◆ What you have to do
Give the number of lines in the entries below that contain "address". Write nothing besides it.

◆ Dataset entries
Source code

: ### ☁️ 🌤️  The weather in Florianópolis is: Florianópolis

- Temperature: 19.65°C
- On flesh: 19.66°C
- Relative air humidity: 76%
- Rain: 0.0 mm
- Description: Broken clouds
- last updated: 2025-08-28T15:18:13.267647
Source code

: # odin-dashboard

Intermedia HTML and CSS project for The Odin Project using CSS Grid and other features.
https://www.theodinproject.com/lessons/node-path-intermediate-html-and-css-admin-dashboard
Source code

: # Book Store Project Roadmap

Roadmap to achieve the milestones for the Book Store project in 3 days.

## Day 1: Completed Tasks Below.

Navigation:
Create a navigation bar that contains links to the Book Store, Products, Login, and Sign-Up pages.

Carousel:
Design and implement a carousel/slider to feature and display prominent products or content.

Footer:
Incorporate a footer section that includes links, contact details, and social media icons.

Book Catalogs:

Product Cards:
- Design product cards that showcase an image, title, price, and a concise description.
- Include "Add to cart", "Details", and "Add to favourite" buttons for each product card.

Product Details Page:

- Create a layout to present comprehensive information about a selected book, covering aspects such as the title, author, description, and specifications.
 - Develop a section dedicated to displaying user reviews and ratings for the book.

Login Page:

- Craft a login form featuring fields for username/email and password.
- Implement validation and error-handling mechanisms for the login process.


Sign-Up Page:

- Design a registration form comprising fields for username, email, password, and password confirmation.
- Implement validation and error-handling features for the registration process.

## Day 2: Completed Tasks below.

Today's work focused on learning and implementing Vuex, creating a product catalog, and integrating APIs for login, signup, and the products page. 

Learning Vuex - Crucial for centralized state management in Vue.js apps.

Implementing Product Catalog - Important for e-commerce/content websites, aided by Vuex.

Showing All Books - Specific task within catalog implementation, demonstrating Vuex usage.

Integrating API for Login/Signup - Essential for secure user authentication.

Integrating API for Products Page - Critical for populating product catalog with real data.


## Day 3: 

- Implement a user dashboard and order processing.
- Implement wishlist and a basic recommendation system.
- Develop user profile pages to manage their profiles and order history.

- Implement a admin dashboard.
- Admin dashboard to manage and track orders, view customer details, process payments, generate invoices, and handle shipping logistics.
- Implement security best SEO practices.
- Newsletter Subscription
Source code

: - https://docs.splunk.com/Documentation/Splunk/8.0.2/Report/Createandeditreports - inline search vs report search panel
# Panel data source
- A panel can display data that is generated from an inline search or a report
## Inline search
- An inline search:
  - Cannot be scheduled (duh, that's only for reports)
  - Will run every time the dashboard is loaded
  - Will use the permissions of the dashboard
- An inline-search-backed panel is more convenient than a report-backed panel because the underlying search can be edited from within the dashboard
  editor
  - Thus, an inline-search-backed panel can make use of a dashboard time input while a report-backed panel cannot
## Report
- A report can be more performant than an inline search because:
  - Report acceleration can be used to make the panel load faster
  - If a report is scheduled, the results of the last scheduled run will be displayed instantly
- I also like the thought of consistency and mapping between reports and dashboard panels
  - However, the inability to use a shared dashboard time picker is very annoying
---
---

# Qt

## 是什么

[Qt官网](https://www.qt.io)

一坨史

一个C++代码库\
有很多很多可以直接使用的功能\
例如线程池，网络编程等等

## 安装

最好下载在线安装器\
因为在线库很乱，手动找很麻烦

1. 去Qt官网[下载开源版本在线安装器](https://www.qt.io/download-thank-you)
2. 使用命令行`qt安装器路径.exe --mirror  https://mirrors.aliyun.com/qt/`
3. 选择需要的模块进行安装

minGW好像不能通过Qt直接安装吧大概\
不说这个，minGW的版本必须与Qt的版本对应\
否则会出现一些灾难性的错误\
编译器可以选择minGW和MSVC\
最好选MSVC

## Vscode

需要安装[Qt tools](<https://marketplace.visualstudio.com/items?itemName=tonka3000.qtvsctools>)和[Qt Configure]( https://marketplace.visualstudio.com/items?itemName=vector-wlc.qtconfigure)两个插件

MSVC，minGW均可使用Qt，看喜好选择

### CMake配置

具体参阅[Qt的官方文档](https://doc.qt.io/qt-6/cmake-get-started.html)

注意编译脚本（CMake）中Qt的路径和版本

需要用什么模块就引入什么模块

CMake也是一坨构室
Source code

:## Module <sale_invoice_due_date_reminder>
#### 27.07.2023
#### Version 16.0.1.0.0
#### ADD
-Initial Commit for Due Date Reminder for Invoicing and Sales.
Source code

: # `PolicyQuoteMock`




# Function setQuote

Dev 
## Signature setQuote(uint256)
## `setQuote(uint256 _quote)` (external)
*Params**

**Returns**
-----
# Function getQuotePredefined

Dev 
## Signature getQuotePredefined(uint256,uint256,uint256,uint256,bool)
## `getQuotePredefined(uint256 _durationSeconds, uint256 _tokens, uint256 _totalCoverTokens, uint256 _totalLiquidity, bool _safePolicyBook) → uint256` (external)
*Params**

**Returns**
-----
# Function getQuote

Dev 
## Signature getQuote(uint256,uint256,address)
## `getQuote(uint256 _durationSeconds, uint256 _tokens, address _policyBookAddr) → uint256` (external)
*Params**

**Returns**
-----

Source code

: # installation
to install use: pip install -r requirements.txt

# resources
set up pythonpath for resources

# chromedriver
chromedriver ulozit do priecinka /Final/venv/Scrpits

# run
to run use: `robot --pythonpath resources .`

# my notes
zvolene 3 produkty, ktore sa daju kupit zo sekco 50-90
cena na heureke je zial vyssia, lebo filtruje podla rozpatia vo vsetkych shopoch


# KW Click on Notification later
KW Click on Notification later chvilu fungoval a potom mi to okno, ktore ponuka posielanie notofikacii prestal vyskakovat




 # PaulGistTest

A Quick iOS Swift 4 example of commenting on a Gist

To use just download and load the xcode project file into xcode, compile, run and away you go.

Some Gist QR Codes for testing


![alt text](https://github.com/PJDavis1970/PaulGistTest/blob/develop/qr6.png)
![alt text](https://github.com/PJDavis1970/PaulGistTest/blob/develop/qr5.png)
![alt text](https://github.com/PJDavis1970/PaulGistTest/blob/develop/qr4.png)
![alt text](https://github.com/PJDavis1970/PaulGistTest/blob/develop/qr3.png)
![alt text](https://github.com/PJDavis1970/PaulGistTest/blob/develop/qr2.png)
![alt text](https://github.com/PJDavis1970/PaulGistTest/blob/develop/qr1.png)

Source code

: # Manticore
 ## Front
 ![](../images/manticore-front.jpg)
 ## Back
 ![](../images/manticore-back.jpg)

◆ Answer to the exercise
2